A dedicated Delta login node and a mix of compute nodes from the cpu, gpuA100x4 and gpuA40x4 partitions are configured to support jobs. All nodes see the shared home, projects and scratch file systems. 

Jobs that are submitted via Open OnDemand are NOT able to access the Slingshot 11 test resources. If you need to use a Jupyter notebook then please see the Delta Documentation on manual Jupyter notebook set-up using the specific dt-login04 where needed. 

Login Node

Please use login.delta.ncsa.illinois.edu 

During the test period you will need to specifically log into dt-login04.delta.ncsa.illinois.edu :

ssh username@dt-login04.delta.ncsa.illinois.edu

Programming Environment

There are two types of programming environments supporting the Slingshot 11 network software stack: Standard programming environments and CrayPE programming environment. 

For a majority of the workloads on Delta we recommend using the standard programming environments. 
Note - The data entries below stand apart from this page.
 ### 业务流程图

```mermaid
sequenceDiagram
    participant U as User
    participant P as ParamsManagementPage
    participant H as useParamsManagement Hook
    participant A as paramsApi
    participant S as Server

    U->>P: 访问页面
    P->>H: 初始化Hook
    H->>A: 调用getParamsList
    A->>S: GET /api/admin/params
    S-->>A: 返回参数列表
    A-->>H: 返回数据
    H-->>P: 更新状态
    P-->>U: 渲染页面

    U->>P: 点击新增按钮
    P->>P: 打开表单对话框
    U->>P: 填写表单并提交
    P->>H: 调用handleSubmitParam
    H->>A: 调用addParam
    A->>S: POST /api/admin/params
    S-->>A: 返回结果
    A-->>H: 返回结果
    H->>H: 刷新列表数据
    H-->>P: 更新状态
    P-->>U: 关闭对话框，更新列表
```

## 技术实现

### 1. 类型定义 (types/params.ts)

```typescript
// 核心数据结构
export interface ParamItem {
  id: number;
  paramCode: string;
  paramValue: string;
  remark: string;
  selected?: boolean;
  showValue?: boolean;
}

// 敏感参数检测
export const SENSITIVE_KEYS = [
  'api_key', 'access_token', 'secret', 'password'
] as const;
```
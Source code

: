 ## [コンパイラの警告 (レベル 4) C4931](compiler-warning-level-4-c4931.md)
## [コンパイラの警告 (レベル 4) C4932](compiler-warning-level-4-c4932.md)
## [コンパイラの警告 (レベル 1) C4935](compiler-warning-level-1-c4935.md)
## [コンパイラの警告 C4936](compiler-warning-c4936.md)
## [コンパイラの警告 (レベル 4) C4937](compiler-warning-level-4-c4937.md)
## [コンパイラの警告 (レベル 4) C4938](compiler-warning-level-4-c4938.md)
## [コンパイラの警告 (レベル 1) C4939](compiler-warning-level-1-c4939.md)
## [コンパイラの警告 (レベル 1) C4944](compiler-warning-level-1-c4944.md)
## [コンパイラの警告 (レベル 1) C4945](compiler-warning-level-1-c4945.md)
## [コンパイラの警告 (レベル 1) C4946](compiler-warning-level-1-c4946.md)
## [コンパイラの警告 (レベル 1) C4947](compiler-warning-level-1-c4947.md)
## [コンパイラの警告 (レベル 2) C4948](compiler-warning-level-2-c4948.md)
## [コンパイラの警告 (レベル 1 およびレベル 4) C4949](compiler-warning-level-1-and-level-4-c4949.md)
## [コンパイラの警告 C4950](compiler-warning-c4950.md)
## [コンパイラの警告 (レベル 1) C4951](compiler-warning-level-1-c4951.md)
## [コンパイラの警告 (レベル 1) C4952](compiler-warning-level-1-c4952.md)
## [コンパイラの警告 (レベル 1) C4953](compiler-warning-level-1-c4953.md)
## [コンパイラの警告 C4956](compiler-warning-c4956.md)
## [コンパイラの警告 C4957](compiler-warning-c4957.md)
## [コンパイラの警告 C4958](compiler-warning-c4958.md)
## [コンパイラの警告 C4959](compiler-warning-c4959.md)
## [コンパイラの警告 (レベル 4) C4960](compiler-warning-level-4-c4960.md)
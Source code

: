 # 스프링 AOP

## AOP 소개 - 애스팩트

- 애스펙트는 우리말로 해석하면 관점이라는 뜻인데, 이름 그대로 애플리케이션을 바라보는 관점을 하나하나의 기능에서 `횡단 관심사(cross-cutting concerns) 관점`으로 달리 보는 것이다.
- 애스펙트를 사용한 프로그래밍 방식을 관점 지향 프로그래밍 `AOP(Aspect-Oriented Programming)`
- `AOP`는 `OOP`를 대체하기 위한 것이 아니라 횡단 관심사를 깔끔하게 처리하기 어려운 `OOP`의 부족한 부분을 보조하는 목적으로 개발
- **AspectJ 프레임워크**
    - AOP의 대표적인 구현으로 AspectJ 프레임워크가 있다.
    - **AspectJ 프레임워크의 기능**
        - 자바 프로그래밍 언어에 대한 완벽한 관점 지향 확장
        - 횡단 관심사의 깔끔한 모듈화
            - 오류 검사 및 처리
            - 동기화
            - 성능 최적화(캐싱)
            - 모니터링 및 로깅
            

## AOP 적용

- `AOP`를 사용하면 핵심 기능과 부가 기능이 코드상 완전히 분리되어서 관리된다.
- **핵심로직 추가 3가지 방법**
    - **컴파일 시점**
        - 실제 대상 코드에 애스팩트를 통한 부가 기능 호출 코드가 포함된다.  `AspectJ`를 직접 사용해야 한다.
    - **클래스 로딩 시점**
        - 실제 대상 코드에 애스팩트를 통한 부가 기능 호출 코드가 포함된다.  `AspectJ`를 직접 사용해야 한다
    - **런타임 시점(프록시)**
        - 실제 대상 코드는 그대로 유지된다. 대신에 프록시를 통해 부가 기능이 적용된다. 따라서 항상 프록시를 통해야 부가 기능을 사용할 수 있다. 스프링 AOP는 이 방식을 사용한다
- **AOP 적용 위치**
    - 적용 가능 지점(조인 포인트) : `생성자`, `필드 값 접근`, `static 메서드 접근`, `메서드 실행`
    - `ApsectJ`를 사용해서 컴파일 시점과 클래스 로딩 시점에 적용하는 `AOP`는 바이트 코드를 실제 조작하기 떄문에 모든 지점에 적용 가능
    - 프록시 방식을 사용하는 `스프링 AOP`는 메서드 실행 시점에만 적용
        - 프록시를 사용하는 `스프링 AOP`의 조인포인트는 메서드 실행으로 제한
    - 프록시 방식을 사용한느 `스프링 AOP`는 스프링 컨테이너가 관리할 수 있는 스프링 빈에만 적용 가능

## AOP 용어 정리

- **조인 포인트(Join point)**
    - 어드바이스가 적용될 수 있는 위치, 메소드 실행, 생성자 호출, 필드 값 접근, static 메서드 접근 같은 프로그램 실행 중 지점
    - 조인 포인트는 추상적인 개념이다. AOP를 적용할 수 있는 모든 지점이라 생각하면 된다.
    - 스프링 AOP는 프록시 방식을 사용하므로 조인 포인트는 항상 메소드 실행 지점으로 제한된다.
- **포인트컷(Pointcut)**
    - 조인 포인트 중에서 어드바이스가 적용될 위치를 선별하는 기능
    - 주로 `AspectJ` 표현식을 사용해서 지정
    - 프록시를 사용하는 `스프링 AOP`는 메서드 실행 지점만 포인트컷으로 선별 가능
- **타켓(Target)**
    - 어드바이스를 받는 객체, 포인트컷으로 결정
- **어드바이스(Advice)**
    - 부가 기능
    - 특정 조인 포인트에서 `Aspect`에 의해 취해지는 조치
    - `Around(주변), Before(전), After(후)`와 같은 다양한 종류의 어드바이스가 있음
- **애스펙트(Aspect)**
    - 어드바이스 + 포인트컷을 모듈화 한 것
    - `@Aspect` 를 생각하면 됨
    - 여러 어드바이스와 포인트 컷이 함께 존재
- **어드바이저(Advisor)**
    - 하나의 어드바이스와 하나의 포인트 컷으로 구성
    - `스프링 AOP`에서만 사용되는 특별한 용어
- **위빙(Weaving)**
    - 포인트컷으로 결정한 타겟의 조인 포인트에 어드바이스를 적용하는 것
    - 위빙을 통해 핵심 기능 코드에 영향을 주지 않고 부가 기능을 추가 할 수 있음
If your application needs "gpu-direct" for MPI communication with the GPUs then you will need to use a CrayPE programming environment. The CrayPE programming environments are still undergoing integration into the Delta environment and may or maynot perform as expected. 

Standard Programming Environments

By default a GCC and OpenMPI based programming environment is loaded via modules.  

The Intel compiler with Intel MPI is available. 

A MVAPICH MPI is available as well built with the default GCC module.

You would use the specific compiler names as you do on the production side of Delta. See https://docs.ncsa.illinois.edu/systems/delta/en/latest/user_guide/prog_env.html for more information.

default modules ( example )
[gbauer@dt-login04 ~]$ module list
Currently Loaded Modules:
  1) gcc/11.4.0   2) openmpi/4.1.6   3) cuda/11.8.0   4) cue-login-env/1.0   5) default-s11

Some of the modules from the production side of Delta will be available are listed under the "/sw/user/modules" section of the listing.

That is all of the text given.